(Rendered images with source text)
--------------------------------
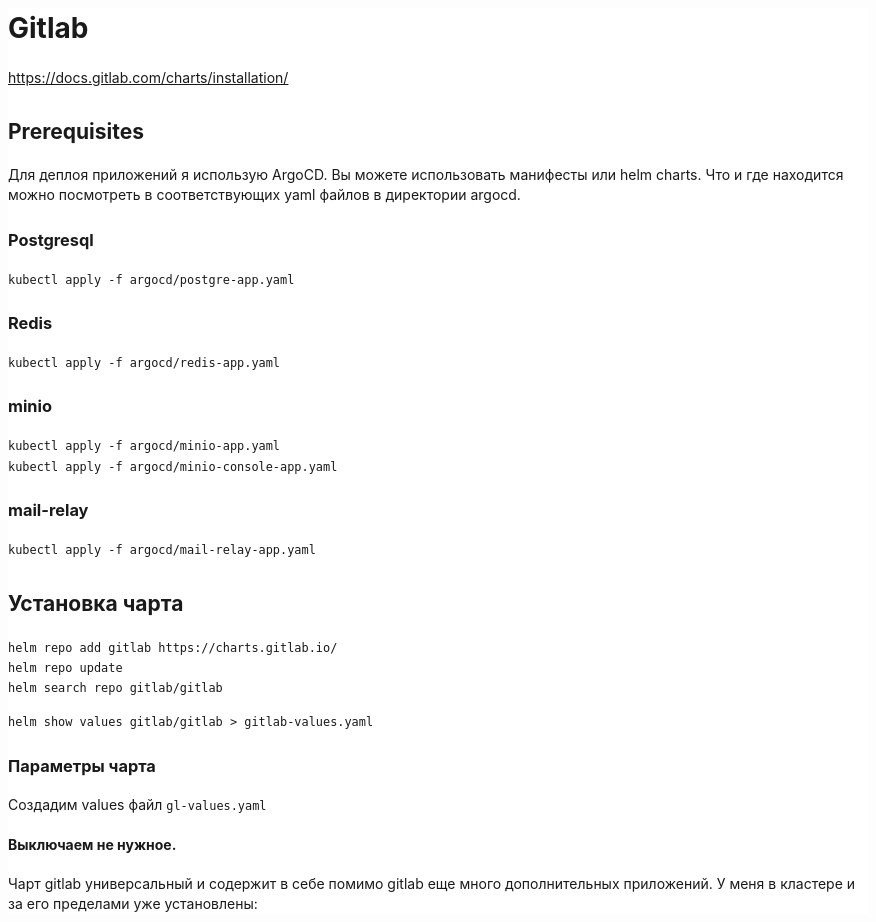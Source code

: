 # Gitlab

https://docs.gitlab.com/charts/installation/

## Prerequisites

Для деплоя приложений я использую ArgoCD. Вы можете использовать манифесты или helm charts. Что и где находится
можно посмотреть в соответствующих yaml файлов в директории argocd. 

### Postgresql

```shell
kubectl apply -f argocd/postgre-app.yaml
```

### Redis

```shell
kubectl apply -f argocd/redis-app.yaml
```

### minio

```shell
kubectl apply -f argocd/minio-app.yaml
kubectl apply -f argocd/minio-console-app.yaml
```

### mail-relay

```shell
kubectl apply -f argocd/mail-relay-app.yaml
```

## Установка чарта

```shell
helm repo add gitlab https://charts.gitlab.io/
helm repo update
helm search repo gitlab/gitlab
```

```shell
helm show values gitlab/gitlab > gitlab-values.yaml
```

### Параметры чарта

Создадим values файл `gl-values.yaml`

#### Выключаем не нужное.

Чарт gitlab универсальный и содержит в себе помимо gitlab еще много дополнительных приложений.
У меня в кластере и за его пределами уже установлены:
--------------------------------
**REQUIRED WORK:**
From the entries above, collect every line with the string "https" in it.

**RESULT OF THE TASK:**
https://docs.gitlab.com/charts/installation/
helm repo add gitlab https://charts.gitlab.io/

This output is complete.